The Conference is still one of the most successful tricks of all ; especially when it is called a Round-Table Conference. It is a curious but indisputable fact that the average citizen imagines that some kind of spiritual alchemy transforms the ordinary shoddy professional politician into a shining demigod the moment he enters the doors of the hall where what is called a Conference is going on. Inside that room the noblest emotions and the purest motives alone can exist. In that rare air chicanery withers and hypocrisy wilts. There is oratory of the old kind. There is high rhetoric. Action is taken. Things are done. The newspapers join in a loud chorus of self- praise. The notorious public figure, rolled in the slime for so long by the cartoonists, emerges as the hero of the hour. Words are used which were once reserved for a great victory. And then you meet someone who was present at the Conference ! In a week all the exultation has died down, the " facts " have been contradicted, and the truth of the whole tangle of shabby intrigue is begin- ning to leak out. By that time everybody is interested in something else, and only the memory of the triumphant success remains. There will, then, always be a big wel- come for the next Conference. And there can be no harm in having another. Nothing will be done, and done with an air and a flourish.

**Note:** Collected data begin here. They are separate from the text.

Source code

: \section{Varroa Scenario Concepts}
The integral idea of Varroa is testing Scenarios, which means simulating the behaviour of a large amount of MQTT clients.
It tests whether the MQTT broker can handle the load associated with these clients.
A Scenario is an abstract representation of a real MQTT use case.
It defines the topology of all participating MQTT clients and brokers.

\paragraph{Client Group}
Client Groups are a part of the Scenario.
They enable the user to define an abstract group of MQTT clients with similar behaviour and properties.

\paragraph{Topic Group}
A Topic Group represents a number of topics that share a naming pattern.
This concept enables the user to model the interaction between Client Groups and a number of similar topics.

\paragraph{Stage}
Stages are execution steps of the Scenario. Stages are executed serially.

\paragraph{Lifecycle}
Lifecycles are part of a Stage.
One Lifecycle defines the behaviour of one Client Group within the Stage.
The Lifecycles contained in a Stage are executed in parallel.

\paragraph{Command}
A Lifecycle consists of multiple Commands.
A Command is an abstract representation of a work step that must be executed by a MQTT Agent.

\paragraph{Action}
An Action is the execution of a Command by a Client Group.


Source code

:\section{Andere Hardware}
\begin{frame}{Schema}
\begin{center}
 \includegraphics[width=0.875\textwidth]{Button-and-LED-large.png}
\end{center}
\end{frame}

The Traffic Game is among the most entertaining. Whenever the grumbling about congestion reaches official ears, there are two replies. One is that our police are the best in the world, and so we will substitute for them a series of signals, coloured lights, bells and what-not. Tile other is that it is obviously better for all the traffic in a given area to go by the longest route to its objective, especially as one day there will be a new bridge in the neighbourhood,. and then everything will be perfectly simple. Note the insistence on that bridge ; it is the straw at which the transport authorities clutch whenever there is trouble, and for the public the mere word has a magical significance. It is like the old abracadabra, or any foolish word the conjurer uses before he produces the rabbit from the hat. . .

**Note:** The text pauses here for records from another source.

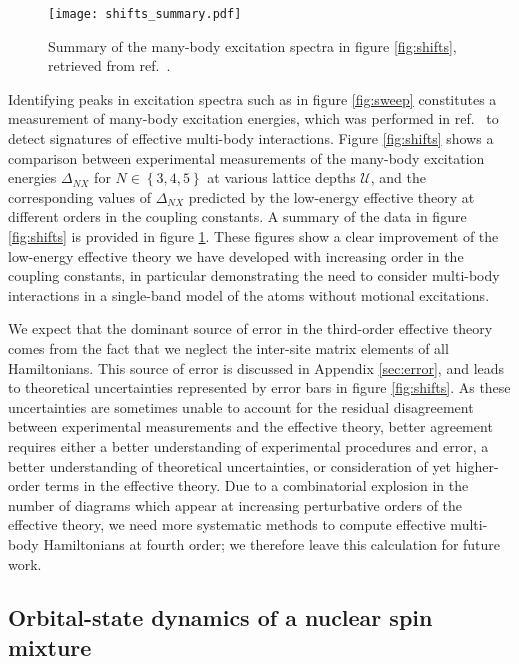 \documentclass[preprint,showkeys,nofootinbib]{revtex4-1}
\renewcommand{\set}[1]{\left\{#1\right\}} %
\newcommand{\U}{\mathcal{U}}
\newcommand{\1}{\mathds{1}}
\begin{document}
\begin{figure}
  \centering
  \texttt{[image: shifts\_summary.pdf]}
  \caption{\footnotesize Summary of the many-body excitation spectra
    in figure \ref{fig:shifts}, retrieved from
    ref.~\cite{goban2018emergence}.}
  \label{fig:shifts_summary}
\end{figure}

Identifying peaks in excitation spectra such as in figure
\ref{fig:sweep} constitutes a measurement of many-body excitation
energies, which was performed in ref.~\cite{goban2018emergence} to
detect signatures of effective multi-body interactions.  Figure
\ref{fig:shifts} shows a comparison between experimental measurements
of the many-body excitation energies $\Delta_{NX}$ for
$N\in\set{3,4,5}$ at various lattice depths $\U$, and the
corresponding values of $\Delta_{NX}$ predicted by the low-energy
effective theory at different orders in the coupling constants.  A
summary of the data in figure \ref{fig:shifts} is provided in figure
\ref{fig:shifts_summary}.  These figures show a clear improvement of
the low-energy effective theory we have developed with increasing
order in the coupling constants, in particular demonstrating the need
to consider multi-body interactions in a single-band model of the
atoms without motional excitations.

We expect that the dominant source of error in the third-order
effective theory comes from the fact that we neglect the inter-site
matrix elements of all Hamiltonians.  This source of error is
discussed in Appendix \ref{sec:error}, and leads to theoretical
uncertainties represented by error bars in figure \ref{fig:shifts}.
As these uncertainties are sometimes unable to account for the
residual disagreement between experimental measurements and the
effective theory, better agreement requires either a better
understanding of experimental procedures and error, a better
understanding of theoretical uncertainties, or consideration of yet
higher-order terms in the effective theory.  Due to a combinatorial
explosion in the number of diagrams which appear at increasing
perturbative orders of the effective theory, we need more systematic
methods to compute effective multi-body Hamiltonians at fourth order;
we therefore leave this calculation for future work.

\subsection{Orbital-state dynamics of a nuclear spin mixture}
\end{document}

Another not unamusing aspect of the Traffic Game is connected with the special police patrols. When it was discovered that you do not necessarily abolish accidents by allowing people to go as fast as they like, it Was decided that other people must bring security back to the roads by going faster still. Hence the patrols on motor- bicycles. But what kind of people must they have been who believed that old women and children were being killed in country villages because motor-cars were going too slowly ?
I could extend the list of games, but anyone who reads this will be able to add to it, from his own observation of what is going on to-day. Whether it is better for a nation to be befooled, humbugged, crammed with lies and kept happy, than to be made miserable by being told the truth, I leave to others to debate.